Intro: Hacking a Coldplay LED Wristband
When going to a big concert, they often hand out small LED lights. When going to a concert of Coldplay, you get the awesome version of it: an LED wristband. During the show, they light up automagically and give an awesome effect. At the end of the show however, the bracelet becomes utterly useless, a real shame for such a cool gadget!
In this instructable, we'll do something about it and revive the LED wristband! I've seen some people who managed to get some of the colors to work, but that's not cool enough. We are going to reprogram the band, to have full control over the LEDs, and make them light up in all kinds of cool patterns!
Let's get started!
Step 1: Taking It Apart
Before we can revive the bracelet, we should know what makes it tick. Let's take it apart!

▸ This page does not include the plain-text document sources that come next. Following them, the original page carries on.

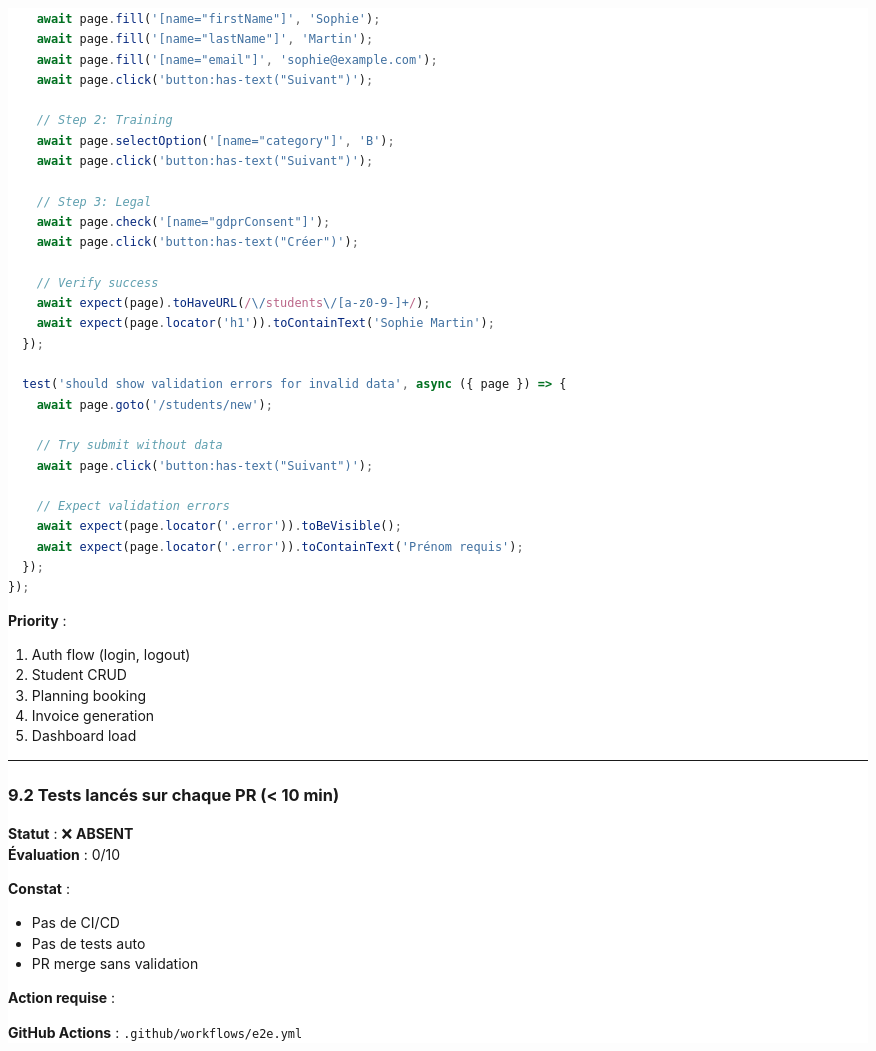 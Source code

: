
 ```typescript
    await page.fill('[name="firstName"]', 'Sophie');
    await page.fill('[name="lastName"]', 'Martin');
    await page.fill('[name="email"]', 'sophie@example.com');
    await page.click('button:has-text("Suivant")');
    
    // Step 2: Training
    await page.selectOption('[name="category"]', 'B');
    await page.click('button:has-text("Suivant")');
    
    // Step 3: Legal
    await page.check('[name="gdprConsent"]');
    await page.click('button:has-text("Créer")');
    
    // Verify success
    await expect(page).toHaveURL(/\/students\/[a-z0-9-]+/);
    await expect(page.locator('h1')).toContainText('Sophie Martin');
  });
  
  test('should show validation errors for invalid data', async ({ page }) => {
    await page.goto('/students/new');
    
    // Try submit without data
    await page.click('button:has-text("Suivant")');
    
    // Expect validation errors
    await expect(page.locator('.error')).toBeVisible();
    await expect(page.locator('.error')).toContainText('Prénom requis');
  });
});
```

**Priority** :
1. Auth flow (login, logout)
2. Student CRUD
3. Planning booking
4. Invoice generation
5. Dashboard load

---

### 9.2 Tests lancés sur chaque PR (< 10 min)
**Statut** : ❌ **ABSENT**  
**Évaluation** : 0/10

**Constat** :
- Pas de CI/CD
- Pas de tests auto
- PR merge sans validation

**Action requise** :

**GitHub Actions** : `.github/workflows/e2e.yml`
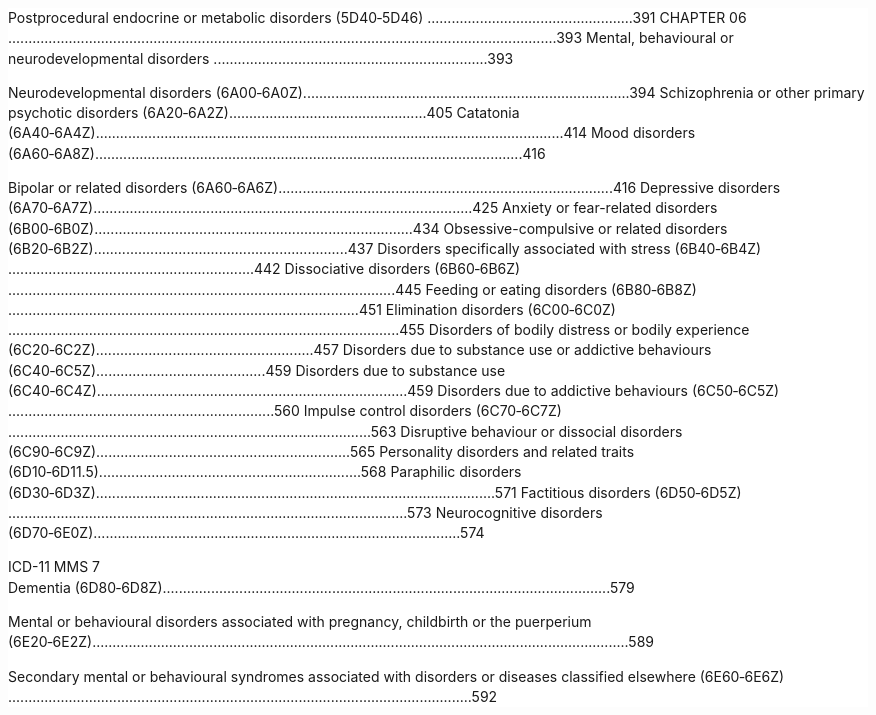 Postprocedural endocrine or metabolic disorders (5D40‑5D46) ...................................................391 CHAPTER 06 ........................................................................................................................................393 Mental, behavioural or neurodevelopmental disorders ....................................................................393 

Neurodevelopmental disorders (6A00‑6A0Z).................................................................................394 Schizophrenia or other primary psychotic disorders (6A20‑6A2Z).................................................405 Catatonia (6A40‑6A4Z)....................................................................................................................414 Mood disorders (6A60‑6A8Z)..........................................................................................................416 

Bipolar or related disorders (6A60‑6A6Z)...................................................................................416 Depressive disorders (6A70‑6A7Z)..............................................................................................425 Anxiety or fear-related disorders (6B00‑6B0Z)...............................................................................434 Obsessive-compulsive or related disorders (6B20‑6B2Z)...............................................................437 Disorders specifically associated with stress (6B40‑6B4Z) .............................................................442 Dissociative disorders (6B60‑6B6Z) ................................................................................................445 Feeding or eating disorders (6B80‑6B8Z) .......................................................................................451 Elimination disorders (6C00‑6C0Z) .................................................................................................455 Disorders of bodily distress or bodily experience (6C20‑6C2Z)......................................................457 Disorders due to substance use or addictive behaviours (6C40‑6C5Z)..........................................459 Disorders due to substance use (6C40‑6C4Z).............................................................................459 Disorders due to addictive behaviours (6C50‑6C5Z) ..................................................................560 Impulse control disorders (6C70‑6C7Z) ..........................................................................................563 Disruptive behaviour or dissocial disorders (6C90‑6C9Z)...............................................................565 Personality disorders and related traits (6D10‑6D11.5).................................................................568 Paraphilic disorders (6D30‑6D3Z)...................................................................................................571 Factitious disorders (6D50‑6D5Z) ...................................................................................................573 Neurocognitive disorders (6D70‑6E0Z)...........................................................................................574

ICD-11 MMS 7   
Dementia (6D80‑6D8Z)...............................................................................................................579 

Mental or behavioural disorders associated with pregnancy, childbirth or the puerperium  (6E20‑6E2Z).....................................................................................................................................589 

Secondary mental or behavioural syndromes associated with disorders or diseases classified  elsewhere (6E60‑6E6Z) ...................................................................................................................592 
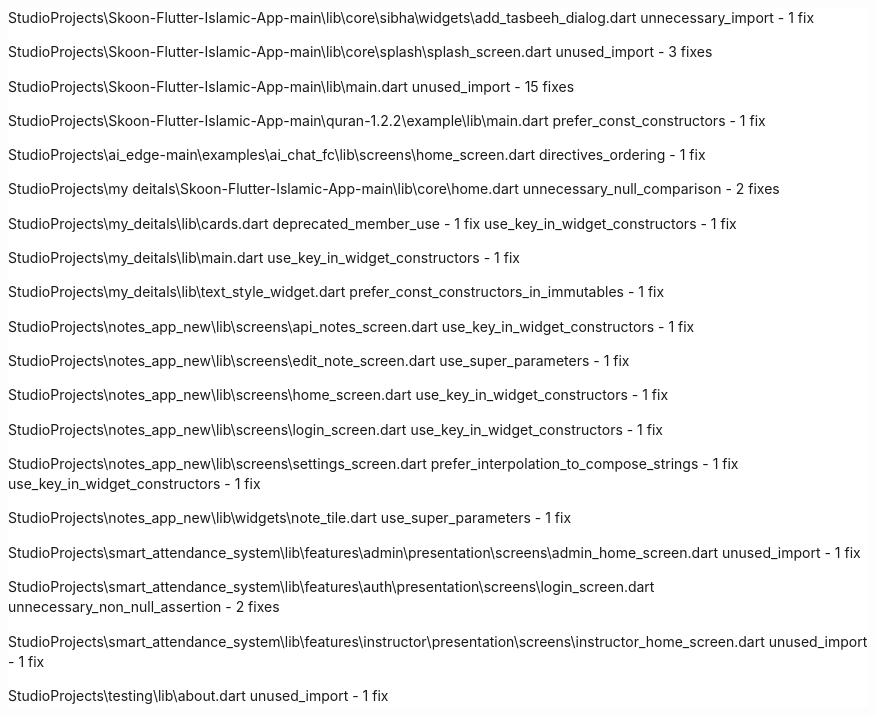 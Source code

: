 StudioProjects\Skoon-Flutter-Islamic-App-main\lib\core\sibha\widgets\add_tasbeeh_dialog.dart
  unnecessary_import - 1 fix

StudioProjects\Skoon-Flutter-Islamic-App-main\lib\core\splash\splash_screen.dart
  unused_import - 3 fixes

StudioProjects\Skoon-Flutter-Islamic-App-main\lib\main.dart
  unused_import - 15 fixes

StudioProjects\Skoon-Flutter-Islamic-App-main\quran-1.2.2\example\lib\main.dart
  prefer_const_constructors - 1 fix

StudioProjects\ai_edge-main\examples\ai_chat_fc\lib\screens\home_screen.dart
  directives_ordering - 1 fix

StudioProjects\my deitals\Skoon-Flutter-Islamic-App-main\lib\core\home.dart
  unnecessary_null_comparison - 2 fixes

StudioProjects\my_deitals\lib\cards.dart
  deprecated_member_use - 1 fix
  use_key_in_widget_constructors - 1 fix

StudioProjects\my_deitals\lib\main.dart
  use_key_in_widget_constructors - 1 fix

StudioProjects\my_deitals\lib\text_style_widget.dart
  prefer_const_constructors_in_immutables - 1 fix

StudioProjects\notes_app_new\lib\screens\api_notes_screen.dart
  use_key_in_widget_constructors - 1 fix

StudioProjects\notes_app_new\lib\screens\edit_note_screen.dart
  use_super_parameters - 1 fix

StudioProjects\notes_app_new\lib\screens\home_screen.dart
  use_key_in_widget_constructors - 1 fix

StudioProjects\notes_app_new\lib\screens\login_screen.dart
  use_key_in_widget_constructors - 1 fix

StudioProjects\notes_app_new\lib\screens\settings_screen.dart
  prefer_interpolation_to_compose_strings - 1 fix
  use_key_in_widget_constructors - 1 fix

StudioProjects\notes_app_new\lib\widgets\note_tile.dart
  use_super_parameters - 1 fix

StudioProjects\smart_attendance_system\lib\features\admin\presentation\screens\admin_home_screen.dart
  unused_import - 1 fix

StudioProjects\smart_attendance_system\lib\features\auth\presentation\screens\login_screen.dart
  unnecessary_non_null_assertion - 2 fixes

StudioProjects\smart_attendance_system\lib\features\instructor\presentation\screens\instructor_home_screen.dart
  unused_import - 1 fix

StudioProjects\testing\lib\about.dart
  unused_import - 1 fix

Getting inside the case is quite straightforward: 4 screws are enough to reveal the magic inside. We are greeted by the batteries (or what's left of them). You'll see 2 battery holders: the first has two (2025 size) which put out 6V and are used for the LEDs; the second one has a single battery (2032 size) for the microcontroller inside.
When they hand the wristbands out at the concert they turn them on by pulling a small plastic tab from between the battery and the battery holder. Since they are not meant to be reused, there is also no way to turn them off. Since the unit will remain powered until the battery runs out, we'll have to replace it with a fresh coin cell.
Replacing the battery is one thing, making sure we can turn the wristband off again is another. I tried adding a switch, but found a far easier solution: insert the same kind of pull tab (does this make it a push tab..?) between the battery and the holder to cut power to the device. Any thin and sturdy tab can work: hard plastic, cardboard, ...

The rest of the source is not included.